21 thoughts on “Spanakopitta

  1. Pingback: The Claudia Roden Round Up | The Cookbook Guru

  2. Love spanakopita, Glenda. I visited a few of the Greek Islands and tried each one’s version — repeatedly. I considered it research. I’ve only used feta when I’ve made mine. Next time, I’ll give your filling a go. I’m sure it will be fantastic.

    • Hi John, that is my type of research … it is funny, most say they use both feta and ricotta, though the original recipe was for just feta or cottage. I think all you be yummy.

  3. A great recipe. I always add lots more dill ( like Deb) and some mint, and other herbs on hand. I always use half ricotta and half fetta. I tend to use silver beet ( chard) as I have so much growing. My Greek neighbour, Anna, layers the filling between the filo sheets, which makes an interesting variation. She usually does this with Tiropita, the cheese version of the dish.

  4. Reblogged this on The Cookbook Guru and commented:
    Glenda has contributed a beautiful Greek dish of Spanikopita for this month’s Cookbook Guru. It just goes to show how versatile Claudia Roden’s Book of Middle Eastern Food is. If you haven’t already checked it out, then I highly recommend getting your hands on a copy asap! For now here is a gorgeous contribution for a meat free Good Friday.
    Have a Safe and Restful Easter Everyone,
    Leah

  5. Glenda, perfect timing with this recipe… my spinach is flourishing and I bought some phyllo with the intention of trying spanokpita. Happy Easter.

  6. I haven’t ever made Rodin’s recipe for Spanokopita. I generally mix ricotta and feta too, in fact my filling is pretty much identical to yours. We have a Greek cafe nearby whose Spanokopita is totally without cheese, the spinach, leek and herb filling is excellent

  7. Mum loves when I make this. She knows she’s going to get a few pieces for dinner. I add some sliced spring onion to mine and use both ricotta and feta. I think I’ve got dinner organized for one night next week.

    • Hi Lona, you know I haven’t made Spanakopitta for ages. We used to make it all the time in the late 70’s. Sounds like your recipe is similar to what I usually use to make my spinach triangles.

    • Hi Celia, Thank you for lunch.

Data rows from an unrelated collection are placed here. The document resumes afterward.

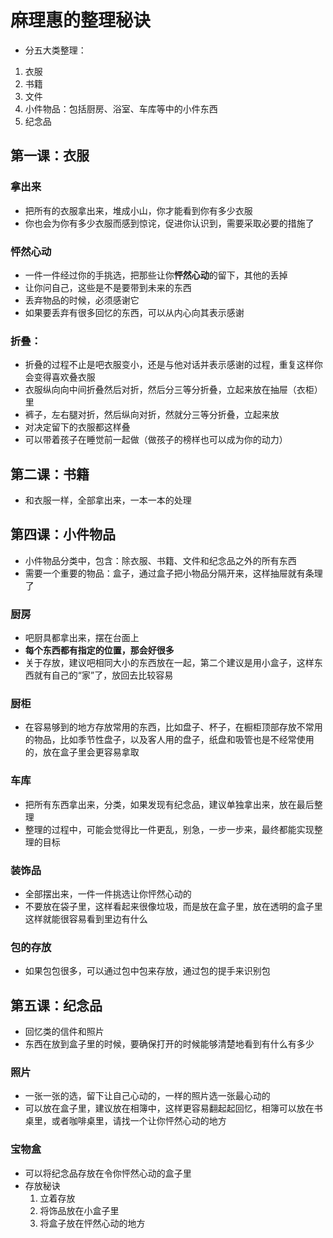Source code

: # 麻理惠的整理秘诀

- 分五大类整理：
1. 衣服
2. 书籍
3. 文件
4. 小件物品：包括厨房、浴室、车库等中的小件东西
5. 纪念品

<!-- 第一集 16:03 -->
<!-- 第二集 12:10 -->
<!-- 第三集 11:56 -->
## 第一课：衣服
### 拿出来
- 把所有的衣服拿出来，堆成小山，你才能看到你有多少衣服
- 你也会为你有多少衣服而感到惊诧，促进你认识到，需要采取必要的措施了
<!-- 第一集 18:23 -->
### 怦然心动
- 一件一件经过你的手挑选，把那些让你**怦然心动**的留下，其他的丢掉
- 让你问自己，这些是不是要带到未来的东西
- 丢弃物品的时候，必须感谢它
- 如果要丢弃有很多回忆的东西，可以从内心向其表示感谢

<!-- 第一集 20:28 -->
### 折叠：
- 折叠的过程不止是吧衣服变小，还是与他对话并表示感谢的过程，重复这样你会变得喜欢叠衣服
- 衣服纵向向中间折叠然后对折，然后分三等分折叠，立起来放在抽屉（衣柜）里
- 裤子，左右腿对折，然后纵向对折，然就分三等分折叠，立起来放
- 对决定留下的衣服都这样叠
- 可以带着孩子在睡觉前一起做（做孩子的榜样也可以成为你的动力）


## 第二课：书籍
- 和衣服一样，全部拿出来，一本一本的处理 



<!-- 第一集 26:48 -->
<!-- 第四集 31:10  -->
## 第四课：小件物品
- 小件物品分类中，包含：除衣服、书籍、文件和纪念品之外的所有东西
- 需要一个重要的物品：盒子，通过盒子把小物品分隔开来，这样抽屉就有条理了
### 厨房
- 吧厨具都拿出来，摆在台面上
- **每个东西都有指定的位置，那会好很多**
- 关于存放，建议吧相同大小的东西放在一起，第二个建议是用小盒子，这样东西就有自己的“家”了，放回去比较容易

### 厨柜
- 在容易够到的地方存放常用的东西，比如盘子、杯子，在橱柜顶部存放不常用的物品，比如季节性盘子，以及客人用的盘子，纸盘和吸管也是不经常使用的，放在盒子里会更容易拿取

<!-- 第一集 28:04 -->
### 车库
- 把所有东西拿出来，分类，如果发现有纪念品，建议单独拿出来，放在最后整理
- 整理的过程中，可能会觉得比一件更乱，别急，一步一步来，最终都能实现整理的目标

<!-- 第二集 19:30 -->
### 装饰品
- 全部摆出来，一件一件挑选让你怦然心动的
- 不要放在袋子里，这样看起来很像垃圾，而是放在盒子里，放在透明的盒子里这样就能很容易看到里边有什么

### 包的存放
- 如果包包很多，可以通过包中包来存放，通过包的提手来识别包

<!-- 第一集 36:21 -->
<!-- 第二集 26:02 -->
<!-- 第四集 36:28 -->
## 第五课：纪念品
- 回忆类的信件和照片
- 东西在放到盒子里的时候，要确保打开的时候能够清楚地看到有什么有多少 

### 照片
- 一张一张的选，留下让自己心动的，一样的照片选一张最心动的
- 可以放在盒子里，建议放在相簿中，这样更容易翻起起回忆，相簿可以放在书桌里，或者咖啡桌里，请找一个让你怦然心动的地方

<!-- 第四集 37:29 -->
### 宝物盒
- 可以将纪念品存放在令你怦然心动的盒子里
- 存放秘诀
    1. 立着存放
    2. 将饰品放在小盒子里
    3. 将盒子放在怦然心动的地方 


<!-- 第三集 10:40 -->
<!-- 每个人都要对自己的东西负责，而不是都压在妈妈一个人身上 -->

<!-- 第三集 27:03 -->
<!-- 整理的时候什么东西留，什么不留，要互相尊重，不会让任何一个家庭成员不舒服 -->

<!-- 第四集 15:19 -->
<!-- 你并不孤单，房子本身，以及你所有的东西都会支持你，和你一起整理 -->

Don’t forget you are always welcome here. Lookout for a cheap fare and come over for a few days. You will be most welcome. We could show you the sights of B’town. Would you believe it Celia? I am nearly out of the bloody stuff!! I thought it would never end.

  8. I agree with you there – Roden’s spanakopita recipe is a bit too basic. Like my Greek friends I often sauté a leek in addition to the onion and add much more dill. I also (as you have done) I use half ricotta and half feta which cuts the saltiness – something sanctioned by those Greek friends. A great recipe!